Start of Block

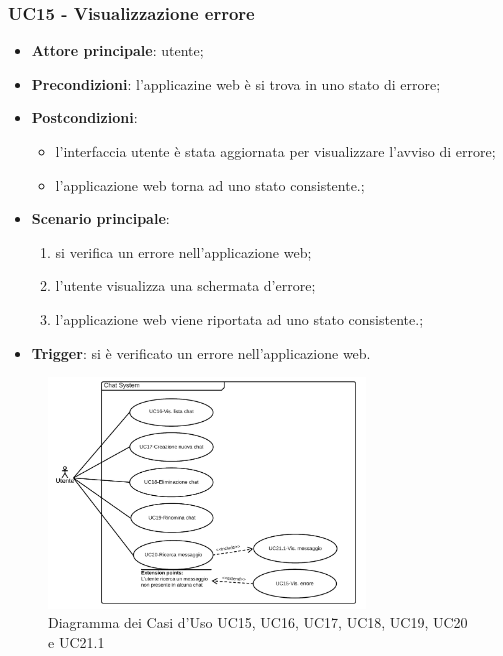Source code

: \documentclass[10pt, a4paper]{article}
\begin{document}
    \subsubsection{UC15 - Visualizzazione errore}
    \begin{itemize}
        \item \textbf{Attore principale}: utente;
        \item \textbf{Precondizioni}: l'applicazine web è si trova in uno stato di errore;
        \item \textbf{Postcondizioni}:
        \begin{itemize}
            \item l'interfaccia utente è stata aggiornata per visualizzare l'avviso di errore;
            \item l'applicazione web torna ad uno stato consistente.;
        \end{itemize} 
        \item \textbf{Scenario principale}:
            \begin{enumerate}
                \item si verifica un errore nell'applicazione web;
                \item l'utente visualizza una schermata d'errore;
                \item l'applicazione web viene riportata ad uno stato consistente.;
            \end{enumerate}
        \item \textbf{Trigger}: si è verificato un errore nell'applicazione web.
    \end{itemize}
    
    \begin{figure}[h]
        \centering
        \includegraphics[width=0.75\textwidth, height=0.75\textheight, keepaspectratio]{UC-images/UC15-UC16-UC17-UC18-UC19-UC20-UC21.1.png}
        \caption{Diagramma dei Casi d'Uso UC15, UC16, UC17, UC18, UC19, UC20 e UC21.1}
    \end{figure}
    
\end{document}
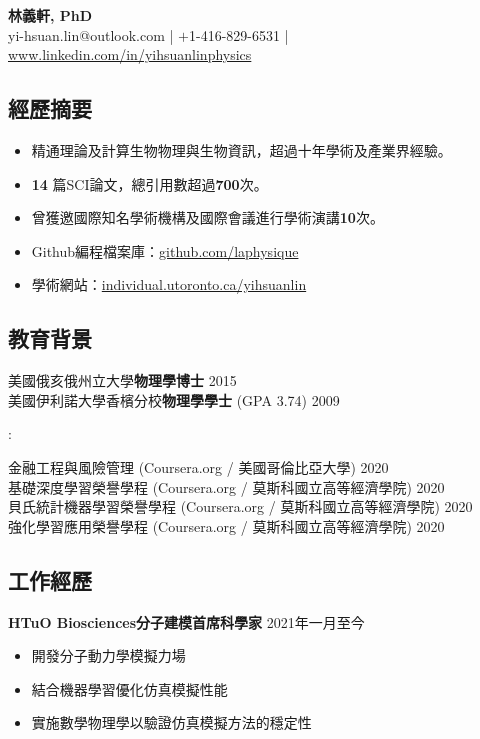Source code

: \documentclass[11pt,letterpaper, sans]{article}
\makeatletter
\newcommand{\newsec}[1]{\subsection*{\hspace{-1.5pt}\Large\uppercase{\bf #1}}}
\newcommand{\newsubsec}[1]{\vspace{0.2cm}{\bf #1}\vspace{0.1cm}}
\def\name{林義軒, PhD}
\def\header{
\begin{center}
{\LARGE\bf \name} \vspace{0.3cm} \\
yi-hsuan.lin@outlook.com
| $+$1-416-829-6531 | 
\href{https://www.linkedin.com/in/yihsuanlinphysics}{www.linkedin.com/in/yihsuanlinphysics}
\end{center}
}
\makeatother
\begin{document}
\header

\begin{flushleft}





\newsec{經歷摘要}

\begin{itemize}[leftmargin=*]\itemsep-0.2em
\item 精通理論及計算生物物理與生物資訊，超過十年學術及產業界經驗。
\item {\bf 14} 篇SCI論文，總引用數超過{\bf 700}次。
\item 曾獲邀國際知名學術機構及國際會議進行學術演講{\bf 10}次。
\item Github編程檔案庫：\href{https://github.com/laphysique}{github.com/laphysique} 
\item 學術網站：\href{http://individual.utoronto.ca/yihsuanlin}{individual.utoronto.ca/yihsuanlin}
\end{itemize}

\newsec{教育背景}

美國俄亥俄州立大學{\bf 物理學博士} \hfill 2015 \\
美國伊利諾大學香檳分校{\bf 物理學學士} (GPA 3.74)  \hfill 2009

\newsubsec{學程證書}: 

金融工程與風險管理 (Coursera.org / 美國哥倫比亞大學) \hfill 2020 \\
基礎深度學習榮譽學程 (Coursera.org / 莫斯科國立高等經濟學院)  \hfill 2020 \\
貝氏統計機器學習榮譽學程 (Coursera.org / 莫斯科國立高等經濟學院)  \hfill 2020 \\
強化學習應用榮譽學程 (Coursera.org / 莫斯科國立高等經濟學院)  \hfill 2020 \\


\newsec{工作經歷}

{\bf HTuO Biosciences分子建模首席科學家} 
\hfill 2021年一月至今
\vspace{-0.5em} \\
\begin{itemize}[leftmargin=*]\itemsep-0.2em
\item 開發分子動力學模擬力場
\item 結合機器學習優化仿真模擬性能
\item 實施數學物理學以驗證仿真模擬方法的穩定性
\end{itemize}


\end{flushleft}
\end{document}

End of Block

> **Task instructions**: Since the copy must hold no pictures, repeat everything else in the records exactly as written.

> **Expected output**:
Source code

: \documentclass[10pt, a4paper]{article}
\begin{document}
    \subsubsection{UC15 - Visualizzazione errore}
    \begin{itemize}
        \item \textbf{Attore principale}: utente;
        \item \textbf{Precondizioni}: l'applicazine web è si trova in uno stato di errore;
        \item \textbf{Postcondizioni}:
        \begin{itemize}
            \item l'interfaccia utente è stata aggiornata per visualizzare l'avviso di errore;
            \item l'applicazione web torna ad uno stato consistente.;
        \end{itemize} 
        \item \textbf{Scenario principale}:
            \begin{enumerate}
                \item si verifica un errore nell'applicazione web;
                \item l'utente visualizza una schermata d'errore;
                \item l'applicazione web viene riportata ad uno stato consistente.;
            \end{enumerate}
        \item \textbf{Trigger}: si è verificato un errore nell'applicazione web.
    \end{itemize}
    
    \begin{figure}[h]
        \centering
        \includegraphics[width=0.75\textwidth, height=0.75\textheight, keepaspectratio]{UC-images/UC15-UC16-UC17-UC18-UC19-UC20-UC21.1.png}
        \caption{Diagramma dei Casi d'Uso UC15, UC16, UC17, UC18, UC19, UC20 e UC21.1}
    \end{figure}
    
\end{document}
Source code

: \documentclass[11pt,letterpaper, sans]{article}
\makeatletter
\newcommand{\newsec}[1]{\subsection*{\hspace{-1.5pt}\Large\uppercase{\bf #1}}}
\newcommand{\newsubsec}[1]{\vspace{0.2cm}{\bf #1}\vspace{0.1cm}}
\def\name{林義軒, PhD}
\def\header{
\begin{center}
{\LARGE\bf \name} \vspace{0.3cm} \\
yi-hsuan.lin@outlook.com
| $+$1-416-829-6531 | 
\href{https://www.linkedin.com/in/yihsuanlinphysics}{www.linkedin.com/in/yihsuanlinphysics}
\end{center}
}
\makeatother
\begin{document}
\header

\begin{flushleft}





\newsec{經歷摘要}

\begin{itemize}[leftmargin=*]\itemsep-0.2em
\item 精通理論及計算生物物理與生物資訊，超過十年學術及產業界經驗。
\item {\bf 14} 篇SCI論文，總引用數超過{\bf 700}次。
\item 曾獲邀國際知名學術機構及國際會議進行學術演講{\bf 10}次。
\item Github編程檔案庫：\href{https://github.com/laphysique}{github.com/laphysique} 
\item 學術網站：\href{http://individual.utoronto.ca/yihsuanlin}{individual.utoronto.ca/yihsuanlin}
\end{itemize}

\newsec{教育背景}

美國俄亥俄州立大學{\bf 物理學博士} \hfill 2015 \\
美國伊利諾大學香檳分校{\bf 物理學學士} (GPA 3.74)  \hfill 2009

\newsubsec{學程證書}: 

金融工程與風險管理 (Coursera.org / 美國哥倫比亞大學) \hfill 2020 \\
基礎深度學習榮譽學程 (Coursera.org / 莫斯科國立高等經濟學院)  \hfill 2020 \\
貝氏統計機器學習榮譽學程 (Coursera.org / 莫斯科國立高等經濟學院)  \hfill 2020 \\
強化學習應用榮譽學程 (Coursera.org / 莫斯科國立高等經濟學院)  \hfill 2020 \\


\newsec{工作經歷}

{\bf HTuO Biosciences分子建模首席科學家} 
\hfill 2021年一月至今
\vspace{-0.5em} \\
\begin{itemize}[leftmargin=*]\itemsep-0.2em
\item 開發分子動力學模擬力場
\item 結合機器學習優化仿真模擬性能
\item 實施數學物理學以驗證仿真模擬方法的穩定性
\end{itemize}


\end{flushleft}
\end{document}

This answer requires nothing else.